> [What you will do]: Among the entries, which lines carry the string "nolinkurl"? Copy each of them.

> [Dataset]:
<<<<

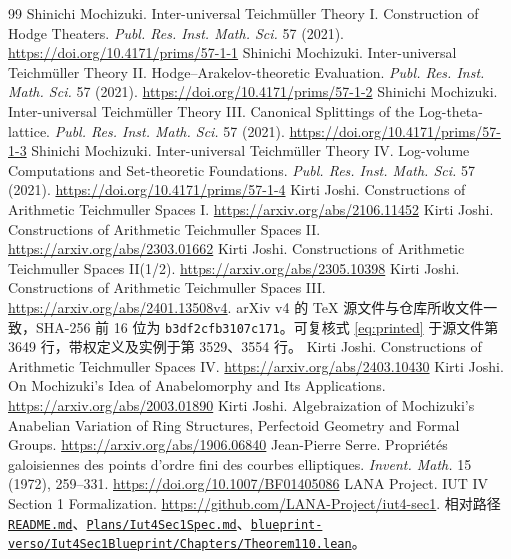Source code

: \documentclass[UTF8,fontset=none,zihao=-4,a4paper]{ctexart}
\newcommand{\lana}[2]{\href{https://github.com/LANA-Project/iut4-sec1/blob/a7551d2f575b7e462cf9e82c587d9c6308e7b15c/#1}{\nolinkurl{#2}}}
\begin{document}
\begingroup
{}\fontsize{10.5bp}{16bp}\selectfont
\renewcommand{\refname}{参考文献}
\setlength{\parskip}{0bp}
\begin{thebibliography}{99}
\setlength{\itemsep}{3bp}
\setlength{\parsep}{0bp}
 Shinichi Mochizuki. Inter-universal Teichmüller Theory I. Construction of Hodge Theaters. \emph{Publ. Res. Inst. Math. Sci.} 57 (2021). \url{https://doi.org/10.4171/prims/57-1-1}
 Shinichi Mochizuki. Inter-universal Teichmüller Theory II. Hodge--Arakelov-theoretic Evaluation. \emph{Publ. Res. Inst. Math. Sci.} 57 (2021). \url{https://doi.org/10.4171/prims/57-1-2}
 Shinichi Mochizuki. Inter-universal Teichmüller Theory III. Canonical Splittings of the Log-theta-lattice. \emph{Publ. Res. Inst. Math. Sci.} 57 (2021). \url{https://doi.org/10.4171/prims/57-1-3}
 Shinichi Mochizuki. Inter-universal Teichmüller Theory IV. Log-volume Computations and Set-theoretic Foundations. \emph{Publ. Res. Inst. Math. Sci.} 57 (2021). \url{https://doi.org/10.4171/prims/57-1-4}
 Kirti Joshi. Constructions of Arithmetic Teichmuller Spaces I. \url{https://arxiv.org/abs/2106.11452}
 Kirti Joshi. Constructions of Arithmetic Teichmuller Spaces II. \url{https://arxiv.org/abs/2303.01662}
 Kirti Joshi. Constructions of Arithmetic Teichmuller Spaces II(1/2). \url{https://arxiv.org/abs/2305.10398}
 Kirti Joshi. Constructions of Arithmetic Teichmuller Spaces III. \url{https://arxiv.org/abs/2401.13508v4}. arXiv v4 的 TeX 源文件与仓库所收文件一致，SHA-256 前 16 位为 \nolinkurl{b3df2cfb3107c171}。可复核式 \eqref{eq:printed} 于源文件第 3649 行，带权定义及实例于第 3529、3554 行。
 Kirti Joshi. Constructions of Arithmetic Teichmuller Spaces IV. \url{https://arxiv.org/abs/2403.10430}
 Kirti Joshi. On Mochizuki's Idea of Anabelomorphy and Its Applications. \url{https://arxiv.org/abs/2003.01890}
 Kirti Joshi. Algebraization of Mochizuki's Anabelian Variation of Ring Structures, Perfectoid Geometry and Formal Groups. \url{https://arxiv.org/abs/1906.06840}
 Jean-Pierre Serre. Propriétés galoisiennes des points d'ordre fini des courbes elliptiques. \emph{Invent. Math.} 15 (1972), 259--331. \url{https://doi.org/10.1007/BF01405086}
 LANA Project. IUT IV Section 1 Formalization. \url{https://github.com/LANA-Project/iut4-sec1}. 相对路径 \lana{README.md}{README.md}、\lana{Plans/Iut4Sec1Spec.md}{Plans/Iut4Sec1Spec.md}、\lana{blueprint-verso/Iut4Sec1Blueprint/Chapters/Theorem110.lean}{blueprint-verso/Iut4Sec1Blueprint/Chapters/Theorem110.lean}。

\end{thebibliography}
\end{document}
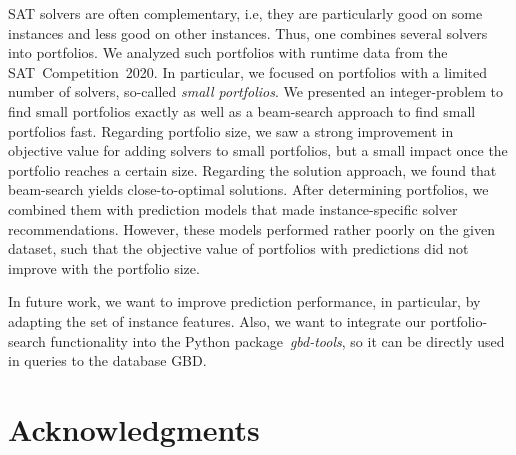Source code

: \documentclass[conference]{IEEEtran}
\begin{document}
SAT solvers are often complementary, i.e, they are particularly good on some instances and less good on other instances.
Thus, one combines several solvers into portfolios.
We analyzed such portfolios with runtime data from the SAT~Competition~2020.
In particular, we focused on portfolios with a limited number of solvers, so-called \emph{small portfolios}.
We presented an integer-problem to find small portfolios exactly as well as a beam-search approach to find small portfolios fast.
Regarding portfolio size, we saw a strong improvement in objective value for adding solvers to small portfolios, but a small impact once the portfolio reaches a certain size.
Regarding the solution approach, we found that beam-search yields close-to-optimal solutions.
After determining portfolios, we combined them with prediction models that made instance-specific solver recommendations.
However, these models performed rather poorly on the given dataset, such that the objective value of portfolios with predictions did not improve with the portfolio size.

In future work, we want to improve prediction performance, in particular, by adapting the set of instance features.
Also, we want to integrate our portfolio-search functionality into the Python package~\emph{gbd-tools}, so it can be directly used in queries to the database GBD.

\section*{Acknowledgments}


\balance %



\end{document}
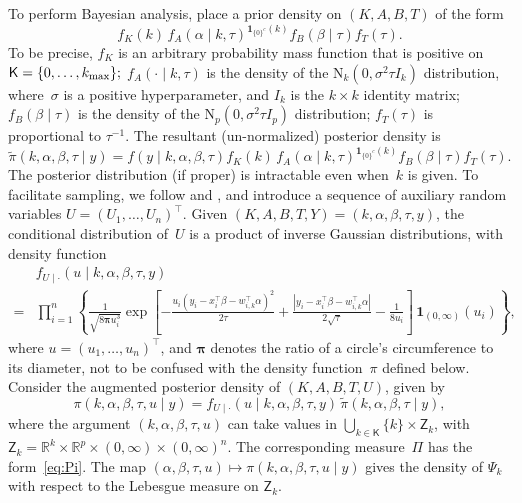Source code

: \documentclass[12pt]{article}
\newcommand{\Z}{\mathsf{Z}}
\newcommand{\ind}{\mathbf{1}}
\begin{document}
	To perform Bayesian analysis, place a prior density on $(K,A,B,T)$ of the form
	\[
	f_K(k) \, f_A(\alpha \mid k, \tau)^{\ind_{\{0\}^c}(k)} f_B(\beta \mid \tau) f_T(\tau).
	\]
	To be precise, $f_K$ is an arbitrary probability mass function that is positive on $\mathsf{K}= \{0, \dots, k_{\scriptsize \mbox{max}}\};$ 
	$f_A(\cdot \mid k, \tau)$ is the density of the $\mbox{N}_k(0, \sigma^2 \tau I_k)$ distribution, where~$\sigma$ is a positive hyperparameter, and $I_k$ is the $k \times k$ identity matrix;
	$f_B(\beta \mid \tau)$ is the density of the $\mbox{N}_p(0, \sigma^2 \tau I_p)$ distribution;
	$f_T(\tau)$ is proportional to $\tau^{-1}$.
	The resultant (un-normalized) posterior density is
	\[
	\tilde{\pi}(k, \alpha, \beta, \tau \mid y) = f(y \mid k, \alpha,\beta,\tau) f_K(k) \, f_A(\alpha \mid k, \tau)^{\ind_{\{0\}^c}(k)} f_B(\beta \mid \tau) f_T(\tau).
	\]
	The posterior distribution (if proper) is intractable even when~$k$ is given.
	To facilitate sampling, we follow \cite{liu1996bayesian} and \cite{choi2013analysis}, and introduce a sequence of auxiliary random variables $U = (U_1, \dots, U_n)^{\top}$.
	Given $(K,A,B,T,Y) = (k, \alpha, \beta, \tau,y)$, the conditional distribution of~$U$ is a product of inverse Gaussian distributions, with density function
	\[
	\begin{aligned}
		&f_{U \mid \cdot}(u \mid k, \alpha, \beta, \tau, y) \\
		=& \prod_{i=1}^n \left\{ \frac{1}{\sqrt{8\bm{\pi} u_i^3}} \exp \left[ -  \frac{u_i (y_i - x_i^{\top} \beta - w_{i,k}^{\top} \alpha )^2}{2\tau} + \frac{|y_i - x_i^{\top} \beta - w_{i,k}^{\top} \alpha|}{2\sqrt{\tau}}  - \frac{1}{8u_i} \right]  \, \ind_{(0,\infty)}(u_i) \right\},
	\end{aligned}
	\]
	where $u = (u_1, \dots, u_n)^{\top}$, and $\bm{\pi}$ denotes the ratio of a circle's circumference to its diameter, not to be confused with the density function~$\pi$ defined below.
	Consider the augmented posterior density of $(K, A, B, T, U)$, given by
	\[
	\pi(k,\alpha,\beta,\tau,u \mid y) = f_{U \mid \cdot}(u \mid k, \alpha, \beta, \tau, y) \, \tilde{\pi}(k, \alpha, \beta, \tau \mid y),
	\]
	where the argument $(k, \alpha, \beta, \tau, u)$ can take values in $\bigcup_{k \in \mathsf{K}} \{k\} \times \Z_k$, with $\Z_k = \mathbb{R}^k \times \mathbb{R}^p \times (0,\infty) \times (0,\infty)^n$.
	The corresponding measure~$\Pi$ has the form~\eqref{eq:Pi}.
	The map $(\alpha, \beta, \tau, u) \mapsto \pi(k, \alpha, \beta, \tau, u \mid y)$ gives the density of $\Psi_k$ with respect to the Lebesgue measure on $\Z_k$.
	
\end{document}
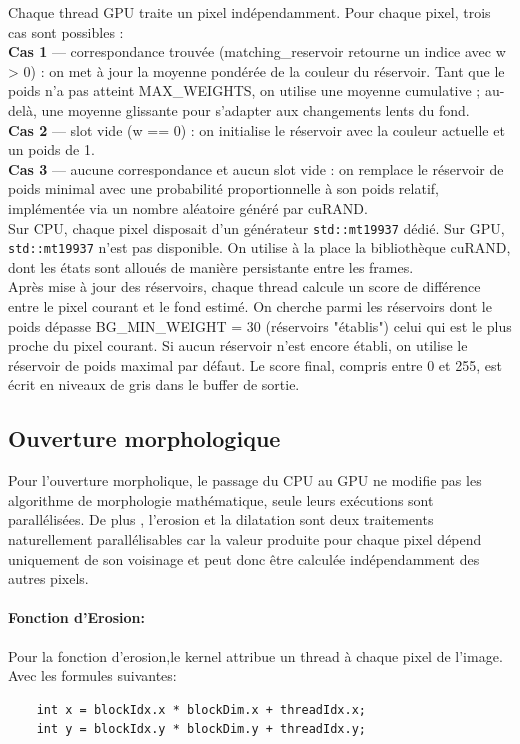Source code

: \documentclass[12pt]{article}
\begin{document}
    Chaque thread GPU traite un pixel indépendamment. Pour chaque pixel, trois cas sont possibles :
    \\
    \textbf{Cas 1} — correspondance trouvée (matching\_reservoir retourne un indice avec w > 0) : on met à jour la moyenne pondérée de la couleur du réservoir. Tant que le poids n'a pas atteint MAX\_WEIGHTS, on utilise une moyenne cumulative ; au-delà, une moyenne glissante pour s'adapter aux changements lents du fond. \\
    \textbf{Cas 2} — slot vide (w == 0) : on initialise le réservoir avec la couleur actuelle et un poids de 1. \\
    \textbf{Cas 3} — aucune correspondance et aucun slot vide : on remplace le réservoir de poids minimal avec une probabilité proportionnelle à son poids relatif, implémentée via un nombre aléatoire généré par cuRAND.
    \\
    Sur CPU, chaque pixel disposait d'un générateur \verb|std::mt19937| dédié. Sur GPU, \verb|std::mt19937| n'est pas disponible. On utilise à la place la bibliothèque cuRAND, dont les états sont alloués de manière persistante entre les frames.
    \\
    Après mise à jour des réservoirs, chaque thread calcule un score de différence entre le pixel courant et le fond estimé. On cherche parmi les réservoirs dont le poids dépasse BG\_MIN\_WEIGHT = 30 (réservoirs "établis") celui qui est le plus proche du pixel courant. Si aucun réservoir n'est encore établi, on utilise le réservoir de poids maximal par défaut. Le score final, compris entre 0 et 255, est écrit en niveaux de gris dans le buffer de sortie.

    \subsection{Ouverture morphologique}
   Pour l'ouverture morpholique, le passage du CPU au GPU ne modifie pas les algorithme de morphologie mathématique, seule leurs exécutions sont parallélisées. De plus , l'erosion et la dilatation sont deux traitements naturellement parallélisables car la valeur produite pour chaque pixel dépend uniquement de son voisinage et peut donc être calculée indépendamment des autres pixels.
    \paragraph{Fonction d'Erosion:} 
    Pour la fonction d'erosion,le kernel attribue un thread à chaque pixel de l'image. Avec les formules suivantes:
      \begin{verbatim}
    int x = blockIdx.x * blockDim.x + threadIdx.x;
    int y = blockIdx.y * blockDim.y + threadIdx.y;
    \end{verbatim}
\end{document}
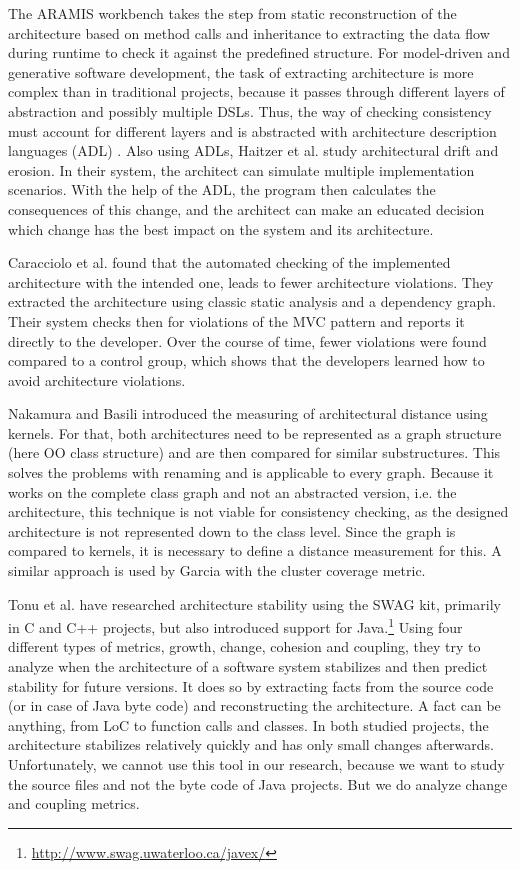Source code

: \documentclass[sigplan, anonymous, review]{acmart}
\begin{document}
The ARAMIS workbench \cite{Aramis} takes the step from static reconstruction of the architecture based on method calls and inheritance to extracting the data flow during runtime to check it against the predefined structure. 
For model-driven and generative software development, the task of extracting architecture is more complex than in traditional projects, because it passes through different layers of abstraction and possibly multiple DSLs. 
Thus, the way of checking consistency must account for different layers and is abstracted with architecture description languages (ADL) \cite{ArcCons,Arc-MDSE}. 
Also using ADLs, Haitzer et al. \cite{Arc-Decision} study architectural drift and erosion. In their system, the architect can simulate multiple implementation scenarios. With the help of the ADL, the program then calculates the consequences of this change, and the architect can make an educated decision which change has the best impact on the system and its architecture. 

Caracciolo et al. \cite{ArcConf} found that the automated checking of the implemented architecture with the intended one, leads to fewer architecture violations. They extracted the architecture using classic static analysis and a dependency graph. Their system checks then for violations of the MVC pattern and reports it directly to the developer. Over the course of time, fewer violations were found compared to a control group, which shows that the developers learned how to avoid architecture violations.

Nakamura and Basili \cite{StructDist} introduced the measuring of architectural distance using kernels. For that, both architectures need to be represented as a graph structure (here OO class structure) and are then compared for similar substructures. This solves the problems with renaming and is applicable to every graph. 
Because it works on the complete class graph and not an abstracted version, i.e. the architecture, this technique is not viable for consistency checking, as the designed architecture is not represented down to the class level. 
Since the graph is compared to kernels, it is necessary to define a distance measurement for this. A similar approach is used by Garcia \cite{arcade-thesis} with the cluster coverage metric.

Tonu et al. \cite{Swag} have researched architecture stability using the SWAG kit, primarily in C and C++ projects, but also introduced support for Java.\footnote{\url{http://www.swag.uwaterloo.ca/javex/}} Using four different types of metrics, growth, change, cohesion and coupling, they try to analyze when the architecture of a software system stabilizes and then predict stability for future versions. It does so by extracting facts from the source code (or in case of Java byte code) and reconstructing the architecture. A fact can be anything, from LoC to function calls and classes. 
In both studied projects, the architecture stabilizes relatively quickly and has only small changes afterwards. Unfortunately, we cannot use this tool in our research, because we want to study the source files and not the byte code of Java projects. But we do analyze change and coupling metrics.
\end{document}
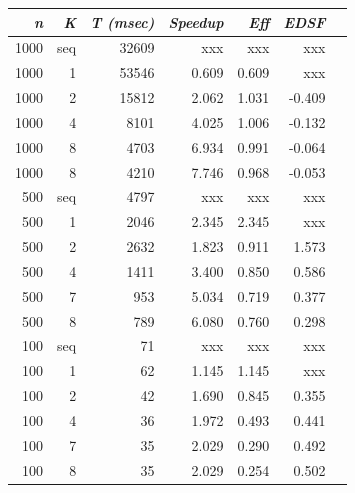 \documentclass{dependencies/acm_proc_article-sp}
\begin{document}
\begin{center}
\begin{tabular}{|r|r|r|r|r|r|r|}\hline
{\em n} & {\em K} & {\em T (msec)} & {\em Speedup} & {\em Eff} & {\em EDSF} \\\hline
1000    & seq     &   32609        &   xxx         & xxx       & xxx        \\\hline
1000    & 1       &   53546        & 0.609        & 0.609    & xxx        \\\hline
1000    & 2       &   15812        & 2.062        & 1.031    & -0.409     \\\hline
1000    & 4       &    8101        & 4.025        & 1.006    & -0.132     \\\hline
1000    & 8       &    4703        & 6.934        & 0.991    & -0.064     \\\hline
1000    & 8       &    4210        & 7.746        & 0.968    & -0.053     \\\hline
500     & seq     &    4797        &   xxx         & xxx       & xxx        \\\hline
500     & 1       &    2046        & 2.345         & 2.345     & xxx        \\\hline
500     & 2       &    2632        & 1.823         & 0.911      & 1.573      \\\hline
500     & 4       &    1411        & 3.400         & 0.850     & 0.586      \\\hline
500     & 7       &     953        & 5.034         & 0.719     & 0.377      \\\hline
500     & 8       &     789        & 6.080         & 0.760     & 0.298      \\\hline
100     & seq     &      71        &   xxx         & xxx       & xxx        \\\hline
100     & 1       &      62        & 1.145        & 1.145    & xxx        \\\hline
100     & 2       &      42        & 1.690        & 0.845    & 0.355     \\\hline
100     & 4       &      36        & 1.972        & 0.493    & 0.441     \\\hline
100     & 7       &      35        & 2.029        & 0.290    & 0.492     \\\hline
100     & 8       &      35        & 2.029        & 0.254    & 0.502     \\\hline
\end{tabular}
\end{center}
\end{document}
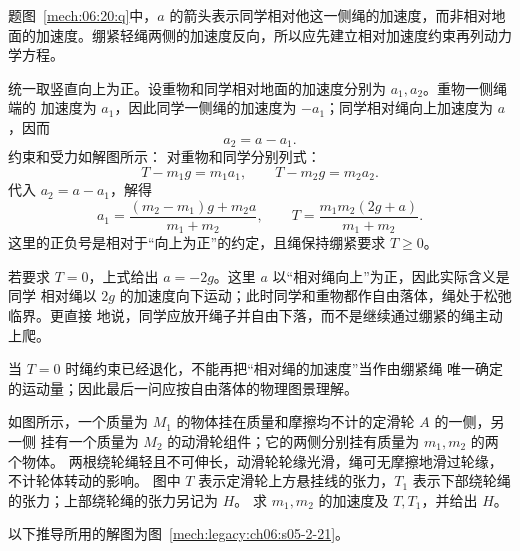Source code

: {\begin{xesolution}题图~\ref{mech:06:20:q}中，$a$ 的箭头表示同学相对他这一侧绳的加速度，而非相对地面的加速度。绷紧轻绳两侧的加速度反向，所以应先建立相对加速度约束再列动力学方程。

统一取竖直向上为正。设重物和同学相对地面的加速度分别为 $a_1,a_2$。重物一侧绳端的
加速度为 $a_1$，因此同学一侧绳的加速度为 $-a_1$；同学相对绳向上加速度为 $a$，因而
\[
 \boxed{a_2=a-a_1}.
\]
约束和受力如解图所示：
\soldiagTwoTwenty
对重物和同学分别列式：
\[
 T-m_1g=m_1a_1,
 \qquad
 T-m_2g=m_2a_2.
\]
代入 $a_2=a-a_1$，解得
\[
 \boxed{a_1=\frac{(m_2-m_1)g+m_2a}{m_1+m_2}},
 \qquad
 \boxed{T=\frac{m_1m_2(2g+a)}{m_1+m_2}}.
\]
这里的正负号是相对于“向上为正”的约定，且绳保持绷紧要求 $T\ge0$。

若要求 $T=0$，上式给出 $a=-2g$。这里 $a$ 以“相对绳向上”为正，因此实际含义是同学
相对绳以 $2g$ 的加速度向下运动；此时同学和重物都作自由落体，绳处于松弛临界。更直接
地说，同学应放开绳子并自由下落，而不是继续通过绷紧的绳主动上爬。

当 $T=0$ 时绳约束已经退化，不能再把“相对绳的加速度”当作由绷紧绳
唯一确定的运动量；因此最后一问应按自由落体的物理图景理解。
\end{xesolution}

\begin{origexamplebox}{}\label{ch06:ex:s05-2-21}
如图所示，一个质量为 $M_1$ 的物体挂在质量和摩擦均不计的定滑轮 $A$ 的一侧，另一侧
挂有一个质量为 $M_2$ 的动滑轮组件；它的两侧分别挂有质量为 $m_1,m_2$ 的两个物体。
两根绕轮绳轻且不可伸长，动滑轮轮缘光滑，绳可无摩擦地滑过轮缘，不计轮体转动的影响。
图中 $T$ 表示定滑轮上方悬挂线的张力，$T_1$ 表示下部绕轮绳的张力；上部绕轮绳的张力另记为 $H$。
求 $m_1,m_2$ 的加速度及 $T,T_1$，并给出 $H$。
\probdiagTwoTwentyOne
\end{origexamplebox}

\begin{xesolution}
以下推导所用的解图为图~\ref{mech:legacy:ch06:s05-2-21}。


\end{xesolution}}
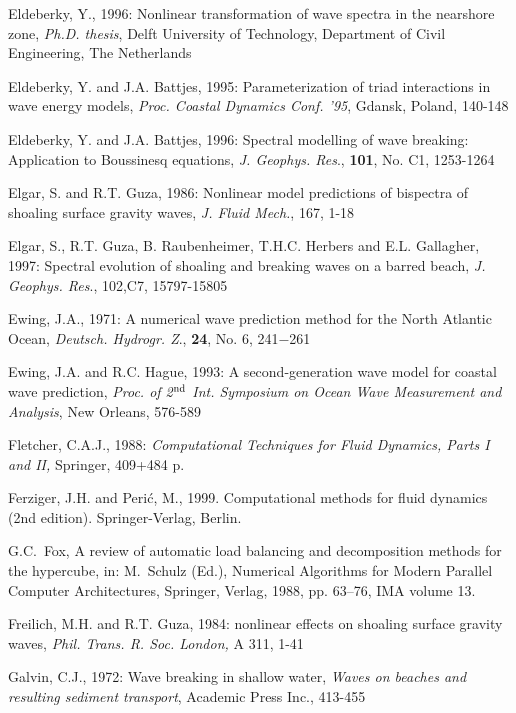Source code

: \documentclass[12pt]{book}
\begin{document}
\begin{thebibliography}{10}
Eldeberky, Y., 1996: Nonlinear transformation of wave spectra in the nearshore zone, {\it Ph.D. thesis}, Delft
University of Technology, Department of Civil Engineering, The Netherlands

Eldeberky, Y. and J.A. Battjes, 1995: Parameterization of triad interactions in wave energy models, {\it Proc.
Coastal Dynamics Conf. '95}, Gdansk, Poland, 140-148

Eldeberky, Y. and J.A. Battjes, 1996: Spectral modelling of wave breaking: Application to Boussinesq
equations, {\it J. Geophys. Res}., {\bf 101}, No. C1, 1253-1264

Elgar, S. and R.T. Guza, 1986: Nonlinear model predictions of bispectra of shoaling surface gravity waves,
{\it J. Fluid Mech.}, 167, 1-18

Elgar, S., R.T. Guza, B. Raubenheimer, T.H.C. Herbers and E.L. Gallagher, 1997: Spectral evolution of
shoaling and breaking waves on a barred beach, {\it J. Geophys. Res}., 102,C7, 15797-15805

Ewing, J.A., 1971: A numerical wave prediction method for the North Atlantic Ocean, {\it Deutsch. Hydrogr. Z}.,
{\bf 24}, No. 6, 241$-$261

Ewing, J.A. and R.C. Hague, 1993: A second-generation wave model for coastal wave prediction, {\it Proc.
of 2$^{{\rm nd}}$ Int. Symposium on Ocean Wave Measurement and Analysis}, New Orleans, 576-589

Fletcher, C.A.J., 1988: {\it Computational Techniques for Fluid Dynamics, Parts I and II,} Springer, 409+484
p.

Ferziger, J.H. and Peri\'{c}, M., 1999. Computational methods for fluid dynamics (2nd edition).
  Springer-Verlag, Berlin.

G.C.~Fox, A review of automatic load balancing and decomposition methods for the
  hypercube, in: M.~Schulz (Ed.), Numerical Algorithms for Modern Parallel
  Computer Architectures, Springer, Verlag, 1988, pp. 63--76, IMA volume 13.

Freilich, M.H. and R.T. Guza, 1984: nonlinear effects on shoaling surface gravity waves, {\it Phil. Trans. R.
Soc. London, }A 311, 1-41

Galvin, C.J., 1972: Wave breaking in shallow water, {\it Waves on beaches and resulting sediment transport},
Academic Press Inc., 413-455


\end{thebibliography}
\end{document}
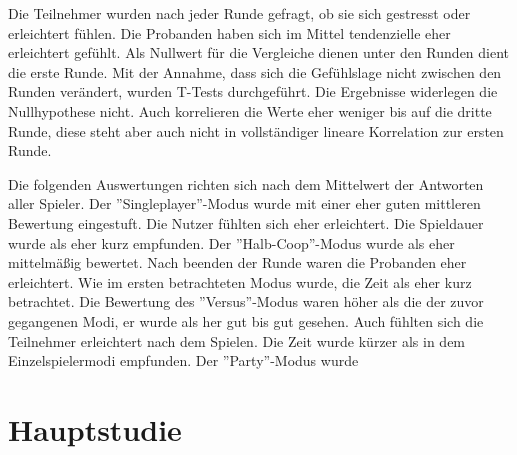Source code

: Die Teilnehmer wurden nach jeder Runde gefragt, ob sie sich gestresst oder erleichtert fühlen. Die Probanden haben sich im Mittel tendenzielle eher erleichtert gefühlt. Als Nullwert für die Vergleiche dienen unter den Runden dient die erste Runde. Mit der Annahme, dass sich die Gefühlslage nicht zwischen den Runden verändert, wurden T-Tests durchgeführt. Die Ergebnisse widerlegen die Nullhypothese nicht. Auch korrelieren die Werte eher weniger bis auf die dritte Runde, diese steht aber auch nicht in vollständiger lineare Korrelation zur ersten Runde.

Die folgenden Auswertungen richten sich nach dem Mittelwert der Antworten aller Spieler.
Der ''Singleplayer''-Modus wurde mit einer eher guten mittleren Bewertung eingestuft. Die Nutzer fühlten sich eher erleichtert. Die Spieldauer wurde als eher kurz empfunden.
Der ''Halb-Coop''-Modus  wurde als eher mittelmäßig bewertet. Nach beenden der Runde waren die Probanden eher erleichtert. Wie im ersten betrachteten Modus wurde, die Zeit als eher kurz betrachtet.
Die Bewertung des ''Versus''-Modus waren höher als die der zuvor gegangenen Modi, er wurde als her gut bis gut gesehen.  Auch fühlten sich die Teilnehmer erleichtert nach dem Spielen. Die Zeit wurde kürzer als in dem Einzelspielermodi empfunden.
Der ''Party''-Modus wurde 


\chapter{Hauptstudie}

>>>>

> [Your response]:
\newcommand{\lana}[2]{\href{https://github.com/LANA-Project/iut4-sec1/blob/a7551d2f575b7e462cf9e82c587d9c6308e7b15c/#1}{\nolinkurl{#2}}}
 Kirti Joshi. Constructions of Arithmetic Teichmuller Spaces III. \url{https://arxiv.org/abs/2401.13508v4}. arXiv v4 的 TeX 源文件与仓库所收文件一致，SHA-256 前 16 位为 \nolinkurl{b3df2cfb3107c171}。可复核式 \eqref{eq:printed} 于源文件第 3649 行，带权定义及实例于第 3529、3554 行。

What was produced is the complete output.